*** DATA SUPPLIED

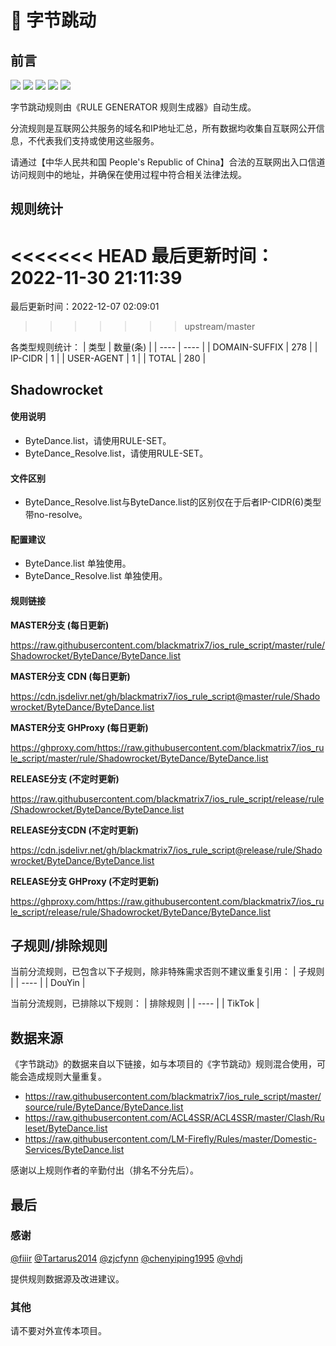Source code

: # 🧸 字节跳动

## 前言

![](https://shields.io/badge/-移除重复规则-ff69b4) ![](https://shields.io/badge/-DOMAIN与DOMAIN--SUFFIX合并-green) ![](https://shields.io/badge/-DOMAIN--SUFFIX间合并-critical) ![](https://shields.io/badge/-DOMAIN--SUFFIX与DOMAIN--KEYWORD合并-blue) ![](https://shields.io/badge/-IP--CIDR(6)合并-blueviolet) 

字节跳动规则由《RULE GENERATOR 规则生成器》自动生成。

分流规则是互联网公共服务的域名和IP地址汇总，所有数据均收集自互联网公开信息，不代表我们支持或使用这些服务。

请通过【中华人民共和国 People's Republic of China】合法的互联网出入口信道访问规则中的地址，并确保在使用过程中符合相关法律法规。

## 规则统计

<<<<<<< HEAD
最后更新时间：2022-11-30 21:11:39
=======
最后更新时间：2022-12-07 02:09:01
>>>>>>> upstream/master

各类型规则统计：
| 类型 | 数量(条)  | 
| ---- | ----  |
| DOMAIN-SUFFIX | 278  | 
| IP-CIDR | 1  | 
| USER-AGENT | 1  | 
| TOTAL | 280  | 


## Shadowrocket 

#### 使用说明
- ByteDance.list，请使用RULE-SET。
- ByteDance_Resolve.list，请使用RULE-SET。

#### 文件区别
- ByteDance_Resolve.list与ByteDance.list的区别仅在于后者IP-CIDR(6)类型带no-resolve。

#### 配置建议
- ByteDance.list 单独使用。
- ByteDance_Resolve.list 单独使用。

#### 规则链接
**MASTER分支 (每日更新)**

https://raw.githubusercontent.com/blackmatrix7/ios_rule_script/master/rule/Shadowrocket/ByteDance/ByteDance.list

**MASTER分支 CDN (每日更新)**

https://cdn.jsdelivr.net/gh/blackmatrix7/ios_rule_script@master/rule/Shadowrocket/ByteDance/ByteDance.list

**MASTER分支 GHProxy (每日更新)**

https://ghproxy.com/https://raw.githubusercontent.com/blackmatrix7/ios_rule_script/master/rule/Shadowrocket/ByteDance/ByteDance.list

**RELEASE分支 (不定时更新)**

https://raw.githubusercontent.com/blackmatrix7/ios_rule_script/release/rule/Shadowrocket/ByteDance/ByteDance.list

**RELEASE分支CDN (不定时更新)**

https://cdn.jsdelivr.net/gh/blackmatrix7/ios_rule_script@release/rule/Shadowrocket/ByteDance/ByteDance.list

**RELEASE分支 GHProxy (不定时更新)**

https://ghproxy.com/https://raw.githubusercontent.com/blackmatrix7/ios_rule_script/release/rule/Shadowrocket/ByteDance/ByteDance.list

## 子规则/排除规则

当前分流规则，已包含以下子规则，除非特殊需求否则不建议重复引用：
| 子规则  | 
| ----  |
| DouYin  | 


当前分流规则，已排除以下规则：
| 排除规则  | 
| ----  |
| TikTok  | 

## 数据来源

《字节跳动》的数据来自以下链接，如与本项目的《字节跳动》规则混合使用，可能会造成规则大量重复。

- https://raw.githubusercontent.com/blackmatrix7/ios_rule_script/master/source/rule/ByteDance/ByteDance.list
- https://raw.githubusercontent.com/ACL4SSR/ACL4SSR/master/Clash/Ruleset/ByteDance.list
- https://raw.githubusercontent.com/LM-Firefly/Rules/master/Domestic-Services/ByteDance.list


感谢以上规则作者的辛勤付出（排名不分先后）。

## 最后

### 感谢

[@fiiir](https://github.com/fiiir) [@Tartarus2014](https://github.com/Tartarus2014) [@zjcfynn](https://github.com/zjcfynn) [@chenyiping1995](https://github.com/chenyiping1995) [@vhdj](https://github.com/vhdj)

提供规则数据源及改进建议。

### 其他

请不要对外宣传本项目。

******
*** DATA SUPPLIED

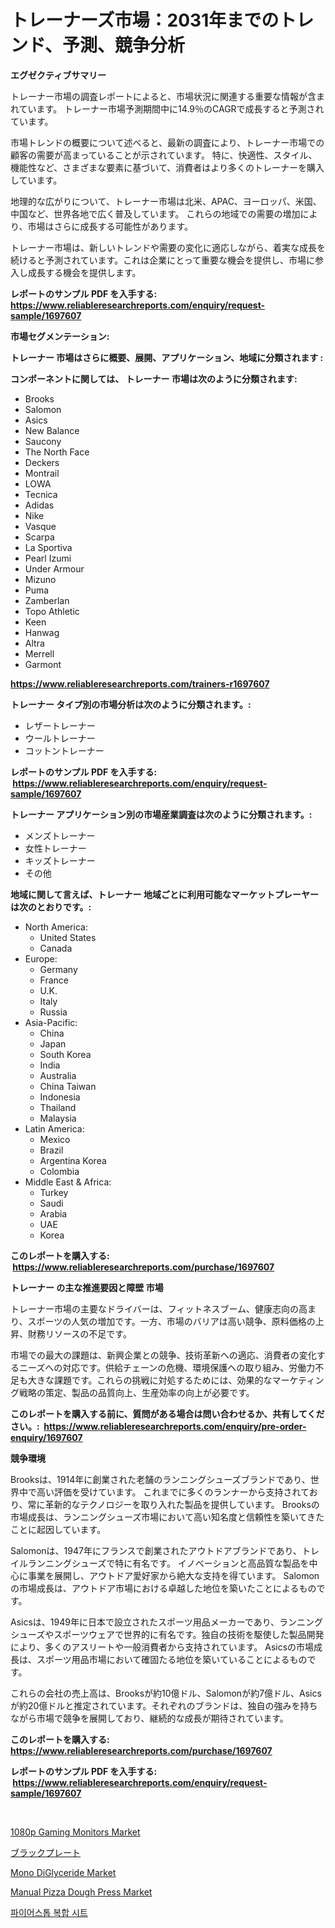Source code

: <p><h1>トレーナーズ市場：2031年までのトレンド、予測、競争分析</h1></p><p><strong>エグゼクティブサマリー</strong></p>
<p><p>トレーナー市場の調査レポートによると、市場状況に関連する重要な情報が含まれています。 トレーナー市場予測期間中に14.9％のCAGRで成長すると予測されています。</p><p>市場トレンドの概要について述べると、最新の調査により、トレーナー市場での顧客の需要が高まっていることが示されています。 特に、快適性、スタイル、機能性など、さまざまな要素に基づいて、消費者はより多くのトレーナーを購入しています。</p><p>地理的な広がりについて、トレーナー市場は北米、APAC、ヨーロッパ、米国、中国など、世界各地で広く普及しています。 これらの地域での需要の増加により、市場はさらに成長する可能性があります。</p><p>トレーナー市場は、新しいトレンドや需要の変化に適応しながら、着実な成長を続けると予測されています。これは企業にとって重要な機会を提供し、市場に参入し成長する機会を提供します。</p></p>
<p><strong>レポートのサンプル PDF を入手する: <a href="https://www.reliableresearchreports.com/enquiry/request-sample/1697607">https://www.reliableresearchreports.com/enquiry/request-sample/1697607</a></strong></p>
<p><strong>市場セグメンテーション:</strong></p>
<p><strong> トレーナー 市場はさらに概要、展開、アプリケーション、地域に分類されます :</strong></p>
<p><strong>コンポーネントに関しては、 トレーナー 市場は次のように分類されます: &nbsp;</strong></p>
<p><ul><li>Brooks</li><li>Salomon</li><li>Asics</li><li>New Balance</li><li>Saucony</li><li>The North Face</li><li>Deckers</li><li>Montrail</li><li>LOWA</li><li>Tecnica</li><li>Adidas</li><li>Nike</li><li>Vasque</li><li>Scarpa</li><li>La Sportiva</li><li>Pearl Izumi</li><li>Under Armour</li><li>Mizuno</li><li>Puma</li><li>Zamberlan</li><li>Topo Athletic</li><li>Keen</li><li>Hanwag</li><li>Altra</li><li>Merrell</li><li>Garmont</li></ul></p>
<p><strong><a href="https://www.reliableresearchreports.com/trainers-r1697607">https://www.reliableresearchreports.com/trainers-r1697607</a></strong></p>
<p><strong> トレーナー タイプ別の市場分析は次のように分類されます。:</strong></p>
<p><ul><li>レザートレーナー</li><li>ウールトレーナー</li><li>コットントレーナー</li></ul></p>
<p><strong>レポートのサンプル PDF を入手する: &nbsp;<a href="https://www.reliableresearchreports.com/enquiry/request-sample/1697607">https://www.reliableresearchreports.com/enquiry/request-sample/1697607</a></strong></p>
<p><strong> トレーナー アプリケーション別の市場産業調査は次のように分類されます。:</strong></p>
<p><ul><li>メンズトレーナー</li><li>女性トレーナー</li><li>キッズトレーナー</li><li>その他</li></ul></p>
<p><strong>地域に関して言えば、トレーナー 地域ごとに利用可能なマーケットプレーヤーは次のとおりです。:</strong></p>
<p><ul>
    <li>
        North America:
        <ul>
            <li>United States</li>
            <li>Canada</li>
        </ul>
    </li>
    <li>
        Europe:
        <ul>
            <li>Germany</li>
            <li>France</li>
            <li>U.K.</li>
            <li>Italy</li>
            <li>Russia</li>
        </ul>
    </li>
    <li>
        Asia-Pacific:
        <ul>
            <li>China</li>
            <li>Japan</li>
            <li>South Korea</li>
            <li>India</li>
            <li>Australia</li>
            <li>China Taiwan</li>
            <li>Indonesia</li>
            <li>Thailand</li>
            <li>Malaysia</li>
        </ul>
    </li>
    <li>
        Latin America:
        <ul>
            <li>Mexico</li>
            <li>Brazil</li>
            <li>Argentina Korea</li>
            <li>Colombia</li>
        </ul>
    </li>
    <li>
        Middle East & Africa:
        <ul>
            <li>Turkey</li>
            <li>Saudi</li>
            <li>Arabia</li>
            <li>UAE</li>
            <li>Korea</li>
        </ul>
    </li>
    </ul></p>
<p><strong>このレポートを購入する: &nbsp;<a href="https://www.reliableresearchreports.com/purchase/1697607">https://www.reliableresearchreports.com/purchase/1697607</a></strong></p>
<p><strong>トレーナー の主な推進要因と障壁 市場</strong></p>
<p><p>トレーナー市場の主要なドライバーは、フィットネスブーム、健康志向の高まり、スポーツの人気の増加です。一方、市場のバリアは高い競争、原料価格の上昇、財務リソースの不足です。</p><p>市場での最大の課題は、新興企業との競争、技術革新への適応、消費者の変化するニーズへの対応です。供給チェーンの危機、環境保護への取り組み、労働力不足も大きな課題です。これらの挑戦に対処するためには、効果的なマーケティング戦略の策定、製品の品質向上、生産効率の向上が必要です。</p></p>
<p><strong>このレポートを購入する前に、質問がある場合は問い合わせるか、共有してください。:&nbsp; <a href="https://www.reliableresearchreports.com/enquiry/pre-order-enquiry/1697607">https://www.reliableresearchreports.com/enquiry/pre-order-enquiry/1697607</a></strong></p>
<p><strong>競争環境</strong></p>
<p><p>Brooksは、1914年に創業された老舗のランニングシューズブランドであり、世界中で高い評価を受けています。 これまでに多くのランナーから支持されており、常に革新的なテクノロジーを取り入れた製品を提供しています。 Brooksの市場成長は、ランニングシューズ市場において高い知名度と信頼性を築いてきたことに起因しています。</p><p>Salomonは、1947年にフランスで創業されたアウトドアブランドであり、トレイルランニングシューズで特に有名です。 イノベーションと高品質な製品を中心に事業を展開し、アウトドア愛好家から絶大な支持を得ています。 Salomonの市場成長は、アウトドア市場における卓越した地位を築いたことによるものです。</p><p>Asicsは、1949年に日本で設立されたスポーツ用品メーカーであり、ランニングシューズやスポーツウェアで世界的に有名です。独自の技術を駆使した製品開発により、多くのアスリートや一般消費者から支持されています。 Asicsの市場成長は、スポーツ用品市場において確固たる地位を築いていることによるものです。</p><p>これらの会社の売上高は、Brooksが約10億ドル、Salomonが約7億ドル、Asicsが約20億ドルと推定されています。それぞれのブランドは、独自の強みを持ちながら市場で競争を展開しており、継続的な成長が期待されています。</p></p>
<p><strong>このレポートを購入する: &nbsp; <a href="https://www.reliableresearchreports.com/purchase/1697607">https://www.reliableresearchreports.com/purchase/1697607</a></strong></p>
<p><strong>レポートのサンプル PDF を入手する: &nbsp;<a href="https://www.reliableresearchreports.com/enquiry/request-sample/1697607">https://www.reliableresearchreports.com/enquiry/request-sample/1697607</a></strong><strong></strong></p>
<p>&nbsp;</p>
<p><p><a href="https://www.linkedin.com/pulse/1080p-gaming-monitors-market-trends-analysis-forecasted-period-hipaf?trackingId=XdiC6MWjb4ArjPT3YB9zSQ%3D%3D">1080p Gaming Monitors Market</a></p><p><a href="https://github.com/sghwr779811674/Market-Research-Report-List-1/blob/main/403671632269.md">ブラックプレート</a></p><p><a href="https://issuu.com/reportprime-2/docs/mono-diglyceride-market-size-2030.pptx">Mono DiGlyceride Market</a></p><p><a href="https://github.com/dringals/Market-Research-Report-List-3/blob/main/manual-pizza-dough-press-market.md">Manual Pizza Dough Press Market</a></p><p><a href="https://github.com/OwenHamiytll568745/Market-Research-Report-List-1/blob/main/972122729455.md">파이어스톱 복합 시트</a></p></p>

******

● **EXERCISE INSTRUCTIONS**: From the entries above, restate word for word the lines from the line containing "<p><p>トレーナー市場の主要なドライ" to the line containing "<p><strong>このレポートを購入する: &nbsp; <a", both ends included, and nothing more.

● **TASK RESPONSE**:
<p><p>トレーナー市場の主要なドライバーは、フィットネスブーム、健康志向の高まり、スポーツの人気の増加です。一方、市場のバリアは高い競争、原料価格の上昇、財務リソースの不足です。</p><p>市場での最大の課題は、新興企業との競争、技術革新への適応、消費者の変化するニーズへの対応です。供給チェーンの危機、環境保護への取り組み、労働力不足も大きな課題です。これらの挑戦に対処するためには、効果的なマーケティング戦略の策定、製品の品質向上、生産効率の向上が必要です。</p></p>
<p><strong>このレポートを購入する前に、質問がある場合は問い合わせるか、共有してください。:&nbsp; <a href="https://www.reliableresearchreports.com/enquiry/pre-order-enquiry/1697607">https://www.reliableresearchreports.com/enquiry/pre-order-enquiry/1697607</a></strong></p>
<p><strong>競争環境</strong></p>
<p><p>Brooksは、1914年に創業された老舗のランニングシューズブランドであり、世界中で高い評価を受けています。 これまでに多くのランナーから支持されており、常に革新的なテクノロジーを取り入れた製品を提供しています。 Brooksの市場成長は、ランニングシューズ市場において高い知名度と信頼性を築いてきたことに起因しています。</p><p>Salomonは、1947年にフランスで創業されたアウトドアブランドであり、トレイルランニングシューズで特に有名です。 イノベーションと高品質な製品を中心に事業を展開し、アウトドア愛好家から絶大な支持を得ています。 Salomonの市場成長は、アウトドア市場における卓越した地位を築いたことによるものです。</p><p>Asicsは、1949年に日本で設立されたスポーツ用品メーカーであり、ランニングシューズやスポーツウェアで世界的に有名です。独自の技術を駆使した製品開発により、多くのアスリートや一般消費者から支持されています。 Asicsの市場成長は、スポーツ用品市場において確固たる地位を築いていることによるものです。</p><p>これらの会社の売上高は、Brooksが約10億ドル、Salomonが約7億ドル、Asicsが約20億ドルと推定されています。それぞれのブランドは、独自の強みを持ちながら市場で競争を展開しており、継続的な成長が期待されています。</p></p>
<p><strong>このレポートを購入する: &nbsp; <a href="https://www.reliableresearchreports.com/purchase/1697607">https://www.reliableresearchreports.com/purchase/1697607</a></strong></p>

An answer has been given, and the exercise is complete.